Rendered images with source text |
**********

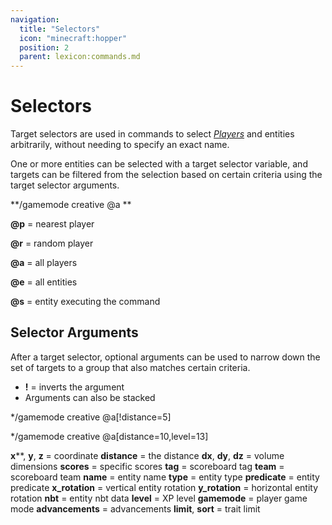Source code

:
 ```yaml
---
navigation:
  title: "Selectors"
  icon: "minecraft:hopper"
  position: 2
  parent: lexicon:commands.md
---
```


# Selectors

Target selectors are used in commands to select [*Players*](../creatures/human-player.md) and entities arbitrarily, without needing to specify an exact name. 

One or more entities can be selected with a target selector variable, and targets can be filtered from the selection based on certain criteria using the target selector arguments.


**/gamemode creative @a ** 

**@p** = nearest player 

**@r** = random player 

**@a** = all players 

**@e** = all entities 

**@s** = entity executing the command

## Selector Arguments

After a target selector, optional arguments can be used to narrow down the set of targets to a group that also matches certain criteria. 

- **!** = inverts the argument 
- Arguments can also be stacked 

*/gamemode creative @a[!distance=5] 

*/gamemode creative @a[distance=10,level=13]

**x****, **y**, **z** = coordinate
**distance** = the distance 
**dx**, **dy**, **dz** = volume dimensions 
**scores** = specific scores 
**tag** = scoreboard tag 
**team** = scoreboard team 
**name** = entity name 
**type** = entity type 
**predicate** = entity predicate 
**x_rotation** = vertical entity rotation 
**y_rotation** = horizontal entity rotation 
**nbt** = entity nbt data 
**level** = XP level 
**gamemode** = player game mode 
**advancements** = advancements 
**limit**, **sort** = trait limit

**********

What is being asked |
All lines above that include the word "name" must be copied into the answer.

Exercise response |
Target selectors are used in commands to select [*Players*](../creatures/human-player.md) and entities arbitrarily, without needing to specify an exact name. 
**name** = entity name 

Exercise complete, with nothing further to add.